I bought the car 3 years ago with a good review on Car Fax. I paid $4k for it & have probably put that much into it. Timing belt broke causing piston ? damage. Replaced water pump, fuel filter, blown head gasket, timing belt twice. I have a whole folder of receipts. I thought Honda's were more reliable than this one. It had only 120k miles on it at purchase, now about 160k. I'll be looking to replace it soon with a Nissan or Kia Oh it's a 2000
I have 135k on the car. I use Mobil 1, which is likely one of the reasons the car burns zero oil. However, the reality is that Honda engines are extremely reliable, regardless of oil used. The only issue, after 17.5 years, is a cosmetic one -- Hondas from this time frame rust, and mine is no exception. It has started on the front of the rear wheel wells. However, since I can't see the rust while I drive, I'm ok with it. Would never buy anything else.
My 2000 CR-V is not flashy or the most powerful car out there, but it has gotten the job done for 17 years and counting! I drive this to work, camping, coaching, off road (not too rough), highway, country, short trips, long road trips (longest is around 1,000 miles, round trip). It has hauled kids, soccer gear, baseball gear, camping supplies and more. I have been good about getting my maintenance from Honda. I have had very few repairs. A couple of major repairs in the last few years, the radiator being the biggest. This has been a dependable car for my family. I will be sad when it can finally go no more. The turn radius is crappy and it isn't the zippiest car on the road, but I would buy another 2000 CR-V in a heartbeat. That won't happen, its day is done, but I will at least look at the current model CR-V when this does finally die.
Bought a 2000 CRV in 2011 with 198,000 miles on it. It was a good decision; we have already put 60,000 miles on it with hardly any issues. Tire changes and oil changes.

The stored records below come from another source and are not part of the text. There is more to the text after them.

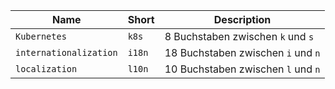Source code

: | Name                   | Short  | Description                        |
| ---------------------- | ------ | ---------------------------------- |
| `Kubernetes`           | `k8s`  | 8 Buchstaben zwischen `k` und `s`  |
| `internationalization` | `i18n` | 18 Buchstaben zwischen `i` und `n` |
| `localization`         | `l10n` | 10 Buchstaben zwischen `l` und `n` |
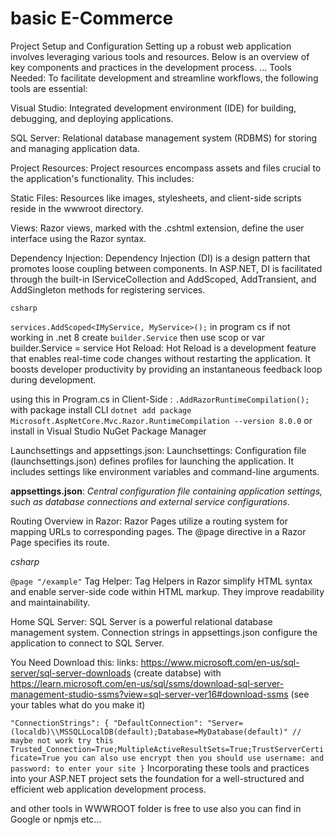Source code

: # basic E-Commerce
 Project Setup and Configuration
Setting up a robust web application involves leveraging various tools and resources. Below is an overview of key components and practices in the development process.
...
Tools Needed:
To facilitate development and streamline workflows, the following tools are essential:

Visual Studio: Integrated development environment (IDE) for building, debugging, and deploying applications.

SQL Server: Relational database management system (RDBMS) for storing and managing application data.

Project Resources:
Project resources encompass assets and files crucial to the application's functionality. This includes:

Static Files: Resources like images, stylesheets, and client-side scripts reside in the wwwroot directory.

Views: Razor views, marked with the .cshtml extension, define the user interface using the Razor syntax.

Dependency Injection:
Dependency Injection (DI) is a design pattern that promotes loose coupling between components. In ASP.NET, DI is facilitated through the built-in IServiceCollection and AddScoped, AddTransient, and AddSingleton methods for registering services.

`csharp`

`services.AddScoped<IMyService, MyService>();` in program cs if not working in .net 8 create `builder.Service` then use scop or var builder.Service = service
Hot Reload:
Hot Reload is a development feature that enables real-time code changes without restarting the application. It boosts developer productivity by providing an instantaneous feedback loop during development.

using this in Program.cs in Client-Side :
            `.AddRazorRuntimeCompilation();` with package install CLI `dotnet add package Microsoft.AspNetCore.Mvc.Razor.RuntimeCompilation --version 8.0.0` or install in Visual Studio NuGet Package Manager


Launchsettings and appsettings.json:
Launchsettings: Configuration file (launchsettings.json) defines profiles for launching the application. It includes settings like environment variables and command-line arguments.

**appsettings.json**: *Central configuration file containing application settings, such as database connections and external service configurations*.

Routing Overview in Razor:
Razor Pages utilize a routing system for mapping URLs to corresponding pages. The @page directive in a Razor Page specifies its route.

*csharp*

`@page "/example"`
Tag Helper:
Tag Helpers in Razor simplify HTML syntax and enable server-side code within HTML markup. They improve readability and maintainability.

<!-- Example of a tag helper in Razor -->
<a asp-controller="Home" asp-action="Index">Home</a>
SQL Server:
SQL Server is a powerful relational database management system. Connection strings in appsettings.json configure the application to connect to SQL Server.

You Need Download this:
          links:    https://www.microsoft.com/en-us/sql-server/sql-server-downloads (create databse) with https://learn.microsoft.com/en-us/sql/ssms/download-sql-server-management-studio-ssms?view=sql-server-ver16#download-ssms (see your tables what do you make it)

`"ConnectionStrings": {
  "DefaultConnection": "Server=(localdb)\\MSSQLLocalDB(default);Database=MyDatabase(default)" // maybe not work try this Trusted_Connection=True;MultipleActiveResultSets=True;TrustServerCertificate=True you can also use encrypt then you should use username: and password: to enter your site
}`
Incorporating these tools and practices into your ASP.NET project sets the foundation for a well-structured and efficient web application development process.


and other tools in WWWROOT folder is free to use also you can find in Google or npmjs etc...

Biggest repair bill was a starter coil issue, can't remember how much it cost but it wasn't any financial difficulty and I replaced it myself.
While they were figuring out what was wrong with my starter coil (this was at 227,000 miles) they discovered that one of the 4 cylinders was at 1/2 compression. Uh oh, time to get a new car? They said it would start overheating, I would get low gas mileage, etc. That was a year and 30,000 miles ago, it still gets 30 MPG in the summer (we trip-meter every gas tank, it's pretty consistent). Never overheated, even going 80 MPG on the Montana highways, up mountains, etc. We drove to Missouri and back since hearing the bad news. A/C and heater still work, power windows, lights, everything. Only annoyances are the seatbelts not retracting after turning off (every vehicle I've owned had this issue), road noise (spraying silicon lubricant on the old rubber weather seals around doors fixes it), and noise when making sharp left turns.
Also, spare tire may explode if left in sun, best to make sure to keep a tire cover or park in garage.
So here's what's up, get one of these. $4500 including repairs we paid for 60,000 miles of good gas mileage = 13 miles per $. That's better than $16,000 for a small SUV that you put 200,000 miles on, and we're still counting. Good in the snow, good in town, good in the highway. Small and easy to park anywhere, but seats 5 and storage.